The NCCU also plans to recruit cyber experts from the private sector as ‘special constables' to help in its efforts. 

“We are recruiting NCA specials – people with particular skills and that would include cyber and IT experts,” an NCA spokesman said.

The NCCU is led by former Soca cyber boss Andy Archibald, who is interim leader while a permanent head is recruited.

According to the NCA, it “has the capability to respond in fast time to rapidly changing threats and collaborates with partners to reduce cyber and cyber-enabled crime.” As part of that, the NCCU will feature a new cyber emergency response team.

The NCCU's launch has been welcomed, though one leading cyber crime expert warns it may struggle to find enough cyber crime specialists.

Charlie McMurdie, who set up and led the Met Police PCeU and is now a senior cyber crime adviser at PricewaterhouseCoopers, said that the NCCU “presents great opportunities” but “resourcing is a challenge”. 

She told SC Magazine the NCCU will potentially have more staff than its precursors. “But it's not quite there yet - you can't put everyone into position on day one. And you can't strip all enforcement capability from police units, so the challenge is to ensure they have the right resources.”

McMurdie believes the NCCU has the ability to “take on the higher echelons of cyber criminals” and that it will work closely with industry, though she emphasises “businesses have to play a role in protecting their own networks”.

The NCA has an annual budget of almost £500 million and its 4,500 officers are fighting an estimated 37,000 criminals involved in organised and serious crime, which costs the UK more than £24 billion a year. 

It replaces Soca and a number of other agencies, but Labour shadow home secretary Yvette Cooper has called the move a “rebranding” that involves a budget cut of 20%.

The NCA's remit covers organised crime, economic crime, border policing and online child protection as well as cyber crime.

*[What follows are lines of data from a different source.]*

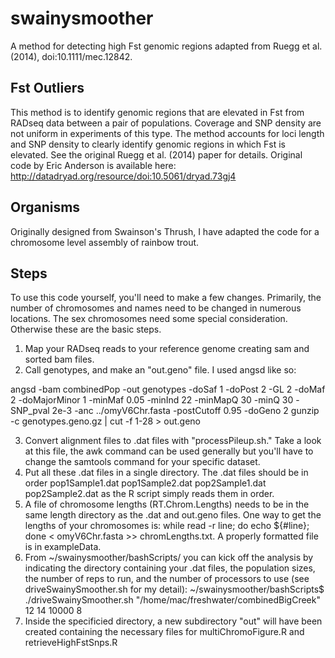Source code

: # swainysmoother
A method for detecting high Fst genomic regions adapted from Ruegg et al. (2014), doi:10.1111/mec.12842.

## Fst Outliers
This method is to identify genomic regions that are elevated in Fst from RADseq data between a pair of populations. Coverage and SNP density are not uniform in experiments of this type. The method accounts for loci length and SNP density to clearly identify genomic regions in which Fst is elevated. See the original Ruegg et al. (2014) paper for details. Original code by Eric Anderson is available here: http://datadryad.org/resource/doi:10.5061/dryad.73gj4

## Organisms
Originally designed from Swainson's Thrush, I have adapted the code for a chromosome level assembly of rainbow trout. 

## Steps
To use this code yourself, you'll need to make a few changes. Primarily, the number of chromosomes and names need to be changed in numerous locations. The sex chromosomes need some special consideration. Otherwise these are the basic steps.

1. Map your RADseq reads to your reference genome creating sam and sorted bam files.
2. Call genotypes, and make an "out.geno" file. I used angsd like so:

angsd -bam combinedPop -out genotypes -doSaf 1 -doPost 2 -GL 2 -doMaf 2 -doMajorMinor 1 -minMaf 0.05 -minInd 22 -minMapQ 30 -minQ 30 -SNP_pval 2e-3 -anc ../omyV6Chr.fasta  -postCutoff 0.95 -doGeno 2
gunzip -c genotypes.geno.gz | cut -f 1-28 > out.geno


3. Convert alignment files to .dat files with "processPileup.sh." Take a look at this file, the awk command can be used generally but you'll have to change the samtools command for your specific dataset.
4. Put all these .dat files in a single directory. The .dat files should be in order pop1Sample1.dat pop1Sample2.dat pop2Sample1.dat pop2Sample2.dat as the R script simply reads them in order.
5. A file of chromosome lengths (RT.Chrom.Lengths) needs to be in the same length directory as the .dat and out.geno files. One way to get the lengths of your chromosomes is: while read -r line; do echo ${#line}; done < omyV6Chr.fasta >> chromLengths.txt. A properly formatted file is in exampleData.
6. From ~/swainysmoother/bashScripts/ you can kick off the analysis by indicating the directory containing your .dat files, the population sizes, the number of reps to run, and the number of processors to use (see driveSwainySmoother.sh for my detail):
~/swainysmoother/bashScripts$ ./driveSwainySmoother.sh "/home/mac/freshwater/combinedBigCreek" 12 14 10000 8
7. Inside the specificied directory, a new subdirectory "out" will have been created containing the necessary files for multiChromoFigure.R and retrieveHighFstSnps.R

NCA head Keith Bristow has urged the UK Government to remain part of the European-wide Europol police agency, according to a Guardian report. The Government has refused to commit to future co-operation with Europol over fears that reforms to the agency could undermine national security by forcing Britain to share information with other countries. But Bristow feels intelligence and information sharing within Europol is crucial to beating organised crime.